# Data for processing:
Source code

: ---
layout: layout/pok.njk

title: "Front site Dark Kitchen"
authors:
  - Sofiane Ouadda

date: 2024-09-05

==

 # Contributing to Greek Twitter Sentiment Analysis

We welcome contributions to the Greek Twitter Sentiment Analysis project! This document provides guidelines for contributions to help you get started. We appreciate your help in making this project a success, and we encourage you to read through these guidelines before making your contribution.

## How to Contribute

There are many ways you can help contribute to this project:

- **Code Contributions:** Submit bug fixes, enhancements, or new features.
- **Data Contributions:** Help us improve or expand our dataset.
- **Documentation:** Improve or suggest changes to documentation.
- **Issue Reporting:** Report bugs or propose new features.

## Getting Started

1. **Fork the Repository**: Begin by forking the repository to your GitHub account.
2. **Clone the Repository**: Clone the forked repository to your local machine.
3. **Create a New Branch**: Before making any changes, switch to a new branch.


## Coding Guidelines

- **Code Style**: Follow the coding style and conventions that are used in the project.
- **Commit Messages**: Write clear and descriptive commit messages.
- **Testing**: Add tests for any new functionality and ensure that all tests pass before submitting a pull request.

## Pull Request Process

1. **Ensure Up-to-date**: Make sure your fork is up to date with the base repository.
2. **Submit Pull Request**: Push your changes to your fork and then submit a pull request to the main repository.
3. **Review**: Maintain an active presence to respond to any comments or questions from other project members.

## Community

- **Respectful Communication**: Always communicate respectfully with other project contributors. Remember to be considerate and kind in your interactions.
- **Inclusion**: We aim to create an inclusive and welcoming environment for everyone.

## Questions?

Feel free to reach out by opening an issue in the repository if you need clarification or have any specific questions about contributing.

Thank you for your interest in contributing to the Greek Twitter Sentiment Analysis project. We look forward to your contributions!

# Task item:
Write down again, exactly as given, only the lines above that fall from the line with "We welcome contributions" to the line with "## Questions?", inclusive.

# Solution to this problem:
We welcome contributions to the Greek Twitter Sentiment Analysis project! This document provides guidelines for contributions to help you get started. We appreciate your help in making this project a success, and we encourage you to read through these guidelines before making your contribution.

## How to Contribute

There are many ways you can help contribute to this project:

- **Code Contributions:** Submit bug fixes, enhancements, or new features.
- **Data Contributions:** Help us improve or expand our dataset.
- **Documentation:** Improve or suggest changes to documentation.
- **Issue Reporting:** Report bugs or propose new features.

## Getting Started

1. **Fork the Repository**: Begin by forking the repository to your GitHub account.
2. **Clone the Repository**: Clone the forked repository to your local machine.
3. **Create a New Branch**: Before making any changes, switch to a new branch.


## Coding Guidelines

- **Code Style**: Follow the coding style and conventions that are used in the project.
- **Commit Messages**: Write clear and descriptive commit messages.
- **Testing**: Add tests for any new functionality and ensure that all tests pass before submitting a pull request.

## Pull Request Process

1. **Ensure Up-to-date**: Make sure your fork is up to date with the base repository.
2. **Submit Pull Request**: Push your changes to your fork and then submit a pull request to the main repository.
3. **Review**: Maintain an active presence to respond to any comments or questions from other project members.

## Community

- **Respectful Communication**: Always communicate respectfully with other project contributors. Remember to be considerate and kind in your interactions.
- **Inclusion**: We aim to create an inclusive and welcoming environment for everyone.

## Questions?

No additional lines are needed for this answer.